Alexander Müller gilt als der Uli Hoeneß der Computerspielszene. Ständig sucht er nach neuen Verstärkungen, verpflichtet und verkauft Spieler, verhandelt Verträge und Ablösesummen, sucht Sponsoren, sorgt für eine solide Finanzierung. Aus dem Team "SK Gaming" hat er die beste Mannschaft der Welt gemacht. Ein Vergleich mit Real Madrid oder Manchester United ist somit wohl zutreffender als der mit dem FC Bayern. "Wir wollen halt immer gewinnen und wissen ganz gut, was dafür zu tun ist", sagt Müller.

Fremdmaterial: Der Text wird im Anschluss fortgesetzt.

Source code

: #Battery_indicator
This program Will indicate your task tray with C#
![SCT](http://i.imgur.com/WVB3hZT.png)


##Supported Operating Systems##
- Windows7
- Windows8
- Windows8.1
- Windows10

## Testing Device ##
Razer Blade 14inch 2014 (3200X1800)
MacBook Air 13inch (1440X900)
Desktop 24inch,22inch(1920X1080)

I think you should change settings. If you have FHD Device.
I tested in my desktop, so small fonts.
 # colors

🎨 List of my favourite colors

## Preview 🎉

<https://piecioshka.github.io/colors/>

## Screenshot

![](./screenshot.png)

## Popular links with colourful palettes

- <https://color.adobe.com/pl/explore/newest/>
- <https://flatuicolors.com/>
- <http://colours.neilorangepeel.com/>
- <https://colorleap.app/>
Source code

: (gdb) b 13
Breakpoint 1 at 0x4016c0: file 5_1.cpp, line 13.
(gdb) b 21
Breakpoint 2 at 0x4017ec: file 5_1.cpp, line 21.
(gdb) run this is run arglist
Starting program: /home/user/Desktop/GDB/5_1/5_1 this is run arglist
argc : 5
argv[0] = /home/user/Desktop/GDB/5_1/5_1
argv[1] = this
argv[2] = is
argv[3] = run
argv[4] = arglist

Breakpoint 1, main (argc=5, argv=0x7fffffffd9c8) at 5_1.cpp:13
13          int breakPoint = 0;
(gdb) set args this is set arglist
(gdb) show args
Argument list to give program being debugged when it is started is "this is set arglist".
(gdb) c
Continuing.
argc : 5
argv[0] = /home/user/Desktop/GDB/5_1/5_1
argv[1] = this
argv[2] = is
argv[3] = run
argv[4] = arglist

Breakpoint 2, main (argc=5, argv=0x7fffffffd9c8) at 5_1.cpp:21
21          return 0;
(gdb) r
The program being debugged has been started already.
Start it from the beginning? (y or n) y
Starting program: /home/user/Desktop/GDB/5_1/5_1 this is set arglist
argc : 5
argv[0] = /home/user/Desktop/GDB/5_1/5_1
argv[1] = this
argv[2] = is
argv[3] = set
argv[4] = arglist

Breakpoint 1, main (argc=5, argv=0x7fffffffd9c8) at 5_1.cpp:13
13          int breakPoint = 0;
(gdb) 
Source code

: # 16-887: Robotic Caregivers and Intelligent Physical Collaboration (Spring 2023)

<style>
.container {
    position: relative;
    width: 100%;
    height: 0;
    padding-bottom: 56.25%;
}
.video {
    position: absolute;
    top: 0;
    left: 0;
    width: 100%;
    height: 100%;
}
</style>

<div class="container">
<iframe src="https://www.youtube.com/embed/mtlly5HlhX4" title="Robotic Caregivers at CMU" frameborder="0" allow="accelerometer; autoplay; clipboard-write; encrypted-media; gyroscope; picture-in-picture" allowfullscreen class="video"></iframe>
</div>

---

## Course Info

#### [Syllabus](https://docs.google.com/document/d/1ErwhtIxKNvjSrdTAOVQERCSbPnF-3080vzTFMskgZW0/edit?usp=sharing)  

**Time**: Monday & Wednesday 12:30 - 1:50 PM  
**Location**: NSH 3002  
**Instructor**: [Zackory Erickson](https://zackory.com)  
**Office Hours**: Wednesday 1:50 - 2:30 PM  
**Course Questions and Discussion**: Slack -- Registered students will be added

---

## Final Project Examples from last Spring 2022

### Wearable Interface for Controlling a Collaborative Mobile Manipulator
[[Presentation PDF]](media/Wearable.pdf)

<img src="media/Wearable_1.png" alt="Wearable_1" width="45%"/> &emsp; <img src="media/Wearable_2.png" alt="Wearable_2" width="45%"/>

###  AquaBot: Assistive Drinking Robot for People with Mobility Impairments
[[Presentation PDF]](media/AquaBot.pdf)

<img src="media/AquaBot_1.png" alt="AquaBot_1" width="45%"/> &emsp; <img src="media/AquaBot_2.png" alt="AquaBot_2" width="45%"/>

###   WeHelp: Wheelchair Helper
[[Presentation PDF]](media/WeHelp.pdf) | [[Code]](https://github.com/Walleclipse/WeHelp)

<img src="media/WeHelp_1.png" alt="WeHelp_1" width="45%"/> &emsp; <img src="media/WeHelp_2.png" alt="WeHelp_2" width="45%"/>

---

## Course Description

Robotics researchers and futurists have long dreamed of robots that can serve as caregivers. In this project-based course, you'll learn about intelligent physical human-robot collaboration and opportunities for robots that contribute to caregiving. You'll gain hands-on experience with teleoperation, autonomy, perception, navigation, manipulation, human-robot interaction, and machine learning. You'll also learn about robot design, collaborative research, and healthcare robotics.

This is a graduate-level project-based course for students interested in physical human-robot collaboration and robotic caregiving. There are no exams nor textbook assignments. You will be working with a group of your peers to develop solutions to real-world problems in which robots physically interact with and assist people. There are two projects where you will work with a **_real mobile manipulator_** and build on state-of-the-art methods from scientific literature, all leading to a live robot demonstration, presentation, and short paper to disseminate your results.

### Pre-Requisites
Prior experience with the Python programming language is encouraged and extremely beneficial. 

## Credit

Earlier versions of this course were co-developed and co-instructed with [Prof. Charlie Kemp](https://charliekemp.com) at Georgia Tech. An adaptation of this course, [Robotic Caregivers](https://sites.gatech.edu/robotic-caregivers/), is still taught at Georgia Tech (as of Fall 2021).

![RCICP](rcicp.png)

Was vor zehn, fünfzehn Jahren noch eine Sache für absolute Freaks war, ist heute eine weltumspannende Massenbewegung. Der elektronische Sport (E-Sport) hat einen rasanten Aufschwung genommen: mit professionellen Spielern und Mannschaften aus aller Welt, hochdotierten Turnieren und einer schnell wachsenden Fangemeinde. Ein Superstar wie der Texaner Jonathan Wendel, der in den vergangenen Jahren unter seinem Künstlernamen "Fatal1ty" für Furore sorgte, ist heute mit 28 Jahren Besitzer einer eigenen Computerfirma und Millionär. Zu den beliebtesten Genres der Szene gehören Actionspiele wie "Counter-Strike", "Quake" oder das Fußballspiel "Fifa" oder Autorennen wie "Need for Speed". In Asien und vor allem Südkorea sind Strategiespiele wie "Star Craft" oder "War Craft" Volkssport. Es gibt dort Turniere in vollbesetzten Fußballstadien, Public Viewing mit Zehntausenden Zuschauern, Trainingsgruppen, Werksmannschaften und Fernsehsender, die täglich Live-Spiele übertragen. Mit einem der Champions hat sich sogar der Staatspräsident schon mal einen Schaukampf geliefert. Durch die Subventionierung von Breitband-Internetanschlüssen in den neunziger Jahren entstand in Südkorea eine Infrastruktur, die das Online-Spielen ermöglichte. Jetzt holt China rasant auf.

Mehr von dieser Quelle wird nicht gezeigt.